• **Your assignment**
Read the lines below, and copy any that contain the string "section".

• **Data records**

────────

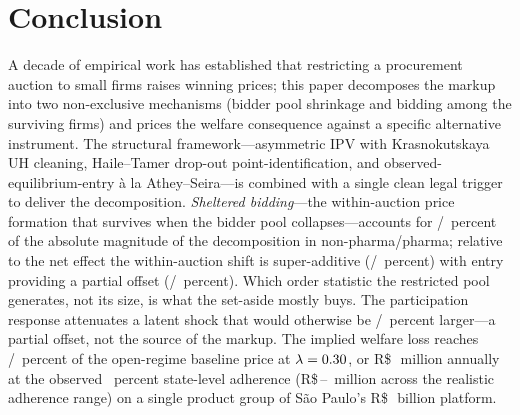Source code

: \section{Conclusion}\label{sec:conclusion}

A decade of empirical work has established that restricting a procurement auction to small firms raises winning prices; this paper decomposes the markup into two non-exclusive mechanisms (bidder pool shrinkage and bidding among the surviving firms) and prices the welfare consequence against a specific alternative instrument. The structural framework---asymmetric IPV with Krasnokutskaya UH cleaning, Haile--Tamer drop-out point-identification, and observed-equilibrium-entry \`a la Athey--Seira---is combined with a single clean legal trigger to deliver the decomposition. \emph{Sheltered bidding}---the within-auction price formation that survives when the bidder pool collapses---accounts for \bneShareIntensNp/\bneShareIntensPh~percent of the absolute magnitude of the decomposition in non-pharma/pharma; relative to the net effect the within-auction shift is super-additive (\bneIntensRelNetNp/\bneIntensRelNetPh~percent) with entry providing a partial offset (\bneEntryRelNetNp/\bneEntryRelNetPh~percent). Which order statistic the restricted pool generates, not its size, is what the set-aside mostly buys. The participation response attenuates a latent shock that would otherwise be \latentShockRatioNp/\latentShockRatioPh~percent larger---a partial offset, not the source of the markup. The implied welfare loss reaches \welfLossPctLthirtyNp/\welfLossPctLthirtyPh~percent of the open-regime baseline price at $\lambda = \lambdaMain$, or R\$\,\welfAnnualBRLLo~million annually at the observed \adherenceGsixtyfivePost~percent state-level adherence (R\$\,\welfRangeLoBRL--\welfRangeHiBRL~million across the realistic adherence range) on a single product group of S\~ao Paulo's R\$\,\becAnnualVolBRL~billion platform.

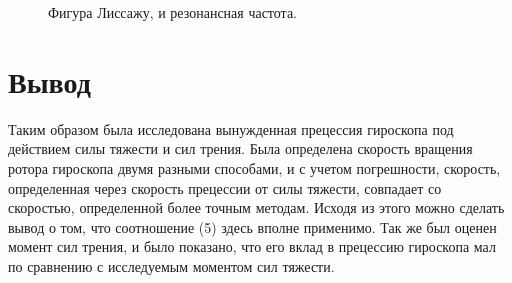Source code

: \documentclass[a4paper, 12pt]{article}%
\begin{document}
\begin{figure}[h!]
\caption{Фигура Лиссажу, и резонансная частота.}
\end{figure}

\section{Вывод}
Таким образом была исследована вынужденная прецессия гироскопа под действием силы тяжести и сил трения. Была определена скорость вращения ротора гироскопа двумя разными способами, и с учетом погрешности, скорость, определенная через скорость прецессии от силы тяжести, совпадает со скоростью, определенной более точным методам. Исходя из этого можно сделать вывод о том, что соотношение (5) здесь вполне применимо. Так же был оценен момент сил трения, и было показано, что его вклад в прецессию гироскопа мал по сравнению с исследуемым моментом сил тяжести.
\end{document}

────────

• **Result of the exercise**
: \section{Conclusion}\label{sec:conclusion}
\section{Вывод}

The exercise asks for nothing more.